By MICHAEL H. SAHN //
With control of Congress and local government hanging in the balance, New Yorkers head to the polls in 2026 in a unique and unpredictable election year.
In December 2023, the New York State Legislature enacted the Even Year Election Law, which moved elections for many local offices outside of New York City from odd- to even-numbered years – lining up local elections with elections for state and federal offices.
Because of this change, many Long Island officials who won elections in November 2025 must run again this year. The law affects town-level supervisors, board members, clerks and highway superintendents, as well as county executives, county comptrollers and county legislators.

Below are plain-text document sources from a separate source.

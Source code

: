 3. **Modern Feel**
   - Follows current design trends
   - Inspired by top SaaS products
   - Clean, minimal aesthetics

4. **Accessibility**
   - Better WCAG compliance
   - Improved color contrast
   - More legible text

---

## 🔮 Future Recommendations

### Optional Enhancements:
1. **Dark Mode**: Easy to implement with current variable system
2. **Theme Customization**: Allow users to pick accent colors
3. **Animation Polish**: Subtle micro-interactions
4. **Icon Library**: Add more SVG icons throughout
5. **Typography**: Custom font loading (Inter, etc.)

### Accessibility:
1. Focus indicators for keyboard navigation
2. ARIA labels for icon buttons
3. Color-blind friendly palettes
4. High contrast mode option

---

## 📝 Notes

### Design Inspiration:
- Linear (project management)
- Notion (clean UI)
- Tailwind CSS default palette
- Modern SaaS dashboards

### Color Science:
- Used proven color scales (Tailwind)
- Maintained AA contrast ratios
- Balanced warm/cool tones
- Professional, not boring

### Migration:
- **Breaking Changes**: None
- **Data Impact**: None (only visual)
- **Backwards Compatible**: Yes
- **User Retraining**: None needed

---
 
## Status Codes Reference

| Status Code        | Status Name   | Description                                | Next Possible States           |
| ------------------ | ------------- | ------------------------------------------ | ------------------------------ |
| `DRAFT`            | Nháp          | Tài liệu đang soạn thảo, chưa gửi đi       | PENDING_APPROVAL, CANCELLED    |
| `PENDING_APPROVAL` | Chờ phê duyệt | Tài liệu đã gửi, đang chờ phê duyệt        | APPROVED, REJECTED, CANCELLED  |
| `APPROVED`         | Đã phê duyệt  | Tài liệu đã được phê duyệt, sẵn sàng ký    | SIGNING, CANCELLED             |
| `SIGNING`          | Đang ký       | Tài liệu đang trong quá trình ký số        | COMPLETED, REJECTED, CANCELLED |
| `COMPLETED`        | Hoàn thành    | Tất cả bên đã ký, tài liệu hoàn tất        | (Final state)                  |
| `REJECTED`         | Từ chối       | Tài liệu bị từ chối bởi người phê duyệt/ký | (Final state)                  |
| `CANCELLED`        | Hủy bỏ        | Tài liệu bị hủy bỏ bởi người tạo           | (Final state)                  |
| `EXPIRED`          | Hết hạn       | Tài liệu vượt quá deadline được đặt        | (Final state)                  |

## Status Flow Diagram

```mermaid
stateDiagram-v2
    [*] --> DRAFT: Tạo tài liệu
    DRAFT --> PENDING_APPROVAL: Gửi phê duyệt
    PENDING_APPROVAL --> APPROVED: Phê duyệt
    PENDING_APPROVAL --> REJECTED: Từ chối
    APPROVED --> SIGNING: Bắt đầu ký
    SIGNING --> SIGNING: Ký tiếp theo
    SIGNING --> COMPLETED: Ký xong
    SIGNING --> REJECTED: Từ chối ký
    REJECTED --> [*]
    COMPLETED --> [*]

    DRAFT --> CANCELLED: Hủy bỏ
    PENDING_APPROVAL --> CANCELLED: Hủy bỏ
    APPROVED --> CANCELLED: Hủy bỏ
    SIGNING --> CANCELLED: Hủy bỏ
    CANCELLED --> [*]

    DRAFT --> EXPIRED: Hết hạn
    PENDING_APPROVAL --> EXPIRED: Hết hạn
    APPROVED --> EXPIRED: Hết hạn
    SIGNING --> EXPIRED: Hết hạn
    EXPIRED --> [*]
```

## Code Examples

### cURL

The EYEL also shortened the term for officials who successfully ran for four-year terms in 2025 to three years, so they must run again in 2028 for full four-year terms.
The theory behind consolidating elections is that more people turn out to vote in high-profile congressional or presidential elections, and higher turnouts will lead to more local Democrats in office – particularly in Nassau and Suffolk.

Michael Sahn: Ballot battles.
Believing this theory might be correct, various parties and statewide counties – including Nassau, Onondaga and Oneida counties – challenged the EYEL on grounds that it was unconstitutional and violated various state laws, and that existing charters specifically set elections for odd-numbered years.
Some parties challenging the law also argued that having so many offices on a single ballot would confuse voters, who tend to drop off after the first several races – so the ironic result could be fewer people voting for local offices, not more.
Further, since cities are exempt from the law (as well as elections for county clerks and district attorneys), certain elections would continue in odd-numbered years – with the likelihood of an even lower voter turnout, contrary to EYEL’s goals.
But the New York Court of Appeals dismissed those arguments, finding that the EYEL was a “neutral” law that merely changed the timing of elections, for the legitimate purpose of increasing voter turnout. The U.S. Supreme Court has refused to review this ruling.
Of course, no one knows how the EYEL will affect voting. Many locally elected officials have close ties to their constituents regardless of party affiliation, and voters who supported local elected officials in 2025 may well vote for them again in 2026. Also, voters commonly split their votes between candidates on different party lines.
On the other hand, voters may be eager to change local government – as well as Congress.
Two certainties: Being forced to run in consecutive years creates huge burdens for local officeholders, and runs up election costs that are already long and expensive.

SAVE it: Americans do not “overwhelmingly” support the SAVE act, as the White House insists.
Meanwhile, new federal and state laws regulating how voters register and cast ballots, as well as pending court cases, will also have unknown impacts on the 2026 election.
The Safeguard American Voter Eligibility Act under debate in Congress proposes amendments to require documentary proof of U.S. citizenship to register or update registration for a federal election. It directs state and local election officials not to accept federal voter registration without this proof.
Speaking practically, these requirements would require states to update many voter registrations and create different federal and state standards to vote. For instance, in New York, DMV-based voter registration would become more restrictive in order to meet federal standards.
There are fundamental arguments about whether the SAVE Act would protect against voter fraud or suppress voting, and whether federal voter laws preempt state laws. Proponents of the SAVE Act argue that it only regulates the “times, places and manner of elections.” Opponents argue that it is an unconstitutional attempt to overturn and preempt state laws geared toward increasing voter registration.
If the SAVE Act becomes law, the courts will end up deciding its scope and limits.
Simultaneously, New York lawmakers have proposed laws to impose similar SAVE Act requirements in state elections. These New York State Senate and New York State Assembly proposals are unlikely to be approved, but they add further uncertainties local election officials must game-plan for.
Adding even more ambiguity: The U.S. Supreme Court heard an argument this week on barring mail-in ballots unless the ballots are in the hands of election officials on Election Day. Many state laws count mail-in ballots that arrive after Election Day, so long as they are postmarked by Election Day.
The post-arguments buzz is that SCOTUS will nullify late-arriving ballots. But no matter how that case – and the many other election-law cases out there – turn out, 2026 will go down as a one-of-a-kind election year for Long Island and beyond.
Michael H. Sahn, Esq., is the managing member of Uniondale law firm Sahn Ward Braff Coschignano PLLC, where he concentrates on zoning and land-use planning, real estate law and transactions, and corporate, municipal and environmental law. He also represents the firm’s clients in civil litigation and appeals.